__Activity__:
The answer is to be an exact copy of the lines below running from the line with "I haven't used" down to the line with "## Headline", both ends included, and nothing more.

__Material for this exercise__:
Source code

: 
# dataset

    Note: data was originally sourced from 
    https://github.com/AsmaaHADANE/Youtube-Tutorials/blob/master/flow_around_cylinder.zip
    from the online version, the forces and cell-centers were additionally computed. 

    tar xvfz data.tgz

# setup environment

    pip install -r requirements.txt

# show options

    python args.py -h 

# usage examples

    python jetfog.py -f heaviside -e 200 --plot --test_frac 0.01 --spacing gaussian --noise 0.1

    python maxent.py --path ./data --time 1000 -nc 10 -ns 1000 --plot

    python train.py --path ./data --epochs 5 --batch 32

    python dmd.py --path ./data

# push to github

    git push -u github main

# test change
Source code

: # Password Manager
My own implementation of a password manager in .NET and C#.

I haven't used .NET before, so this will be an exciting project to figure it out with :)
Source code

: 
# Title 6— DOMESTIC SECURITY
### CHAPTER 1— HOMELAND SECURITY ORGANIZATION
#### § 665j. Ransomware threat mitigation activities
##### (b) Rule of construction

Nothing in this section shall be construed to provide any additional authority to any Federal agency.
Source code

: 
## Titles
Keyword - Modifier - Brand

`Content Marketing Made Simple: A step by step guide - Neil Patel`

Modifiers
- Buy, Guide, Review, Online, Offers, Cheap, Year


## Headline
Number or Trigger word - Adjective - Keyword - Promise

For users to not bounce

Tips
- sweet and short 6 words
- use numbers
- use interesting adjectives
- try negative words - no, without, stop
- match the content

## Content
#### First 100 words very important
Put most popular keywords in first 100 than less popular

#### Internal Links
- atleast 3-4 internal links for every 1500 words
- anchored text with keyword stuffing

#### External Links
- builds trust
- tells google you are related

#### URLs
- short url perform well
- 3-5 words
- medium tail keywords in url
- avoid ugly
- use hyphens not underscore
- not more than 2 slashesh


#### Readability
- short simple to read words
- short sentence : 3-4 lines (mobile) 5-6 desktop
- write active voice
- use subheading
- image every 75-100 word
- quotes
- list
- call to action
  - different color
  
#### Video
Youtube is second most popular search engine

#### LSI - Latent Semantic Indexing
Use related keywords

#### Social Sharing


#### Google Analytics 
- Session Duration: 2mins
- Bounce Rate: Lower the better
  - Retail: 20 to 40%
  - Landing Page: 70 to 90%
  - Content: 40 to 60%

==

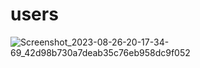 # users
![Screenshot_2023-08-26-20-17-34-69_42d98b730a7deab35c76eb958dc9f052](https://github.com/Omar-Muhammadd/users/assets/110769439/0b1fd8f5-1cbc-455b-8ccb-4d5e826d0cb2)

...

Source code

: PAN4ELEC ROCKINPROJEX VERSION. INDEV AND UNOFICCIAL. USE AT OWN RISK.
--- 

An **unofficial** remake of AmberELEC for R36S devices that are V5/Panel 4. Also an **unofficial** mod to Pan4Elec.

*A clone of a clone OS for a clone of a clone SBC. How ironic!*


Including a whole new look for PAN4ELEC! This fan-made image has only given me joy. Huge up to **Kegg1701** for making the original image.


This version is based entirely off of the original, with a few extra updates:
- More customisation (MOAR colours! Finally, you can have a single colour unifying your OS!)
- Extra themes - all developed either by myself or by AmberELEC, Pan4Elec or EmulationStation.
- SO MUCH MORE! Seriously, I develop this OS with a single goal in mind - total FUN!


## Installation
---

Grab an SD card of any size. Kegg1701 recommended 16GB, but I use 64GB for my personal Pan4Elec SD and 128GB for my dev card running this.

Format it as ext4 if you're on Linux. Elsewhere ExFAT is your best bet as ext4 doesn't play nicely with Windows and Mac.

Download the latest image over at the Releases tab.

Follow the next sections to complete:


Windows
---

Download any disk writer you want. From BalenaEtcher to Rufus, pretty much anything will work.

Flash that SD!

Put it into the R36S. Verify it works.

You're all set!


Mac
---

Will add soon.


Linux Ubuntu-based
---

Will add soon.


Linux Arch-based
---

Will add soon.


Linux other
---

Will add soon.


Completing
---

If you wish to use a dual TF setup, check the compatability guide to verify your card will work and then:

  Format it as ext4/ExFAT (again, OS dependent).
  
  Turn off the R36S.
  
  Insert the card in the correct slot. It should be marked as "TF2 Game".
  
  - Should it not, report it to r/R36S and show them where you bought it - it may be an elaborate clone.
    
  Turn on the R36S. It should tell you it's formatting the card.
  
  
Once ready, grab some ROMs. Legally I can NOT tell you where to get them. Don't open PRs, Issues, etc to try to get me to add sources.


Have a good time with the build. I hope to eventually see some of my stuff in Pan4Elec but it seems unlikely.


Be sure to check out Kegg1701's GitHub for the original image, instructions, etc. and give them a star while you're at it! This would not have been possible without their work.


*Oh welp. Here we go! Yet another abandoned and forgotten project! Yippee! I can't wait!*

__Final answer__:
I haven't used .NET before, so this will be an exciting project to figure it out with :)
Source code

: 
# Title 6— DOMESTIC SECURITY
### CHAPTER 1— HOMELAND SECURITY ORGANIZATION
#### § 665j. Ransomware threat mitigation activities
##### (b) Rule of construction

Nothing in this section shall be construed to provide any additional authority to any Federal agency.
Source code

: 
## Titles
Keyword - Modifier - Brand

`Content Marketing Made Simple: A step by step guide - Neil Patel`

Modifiers
- Buy, Guide, Review, Online, Offers, Cheap, Year


## Headline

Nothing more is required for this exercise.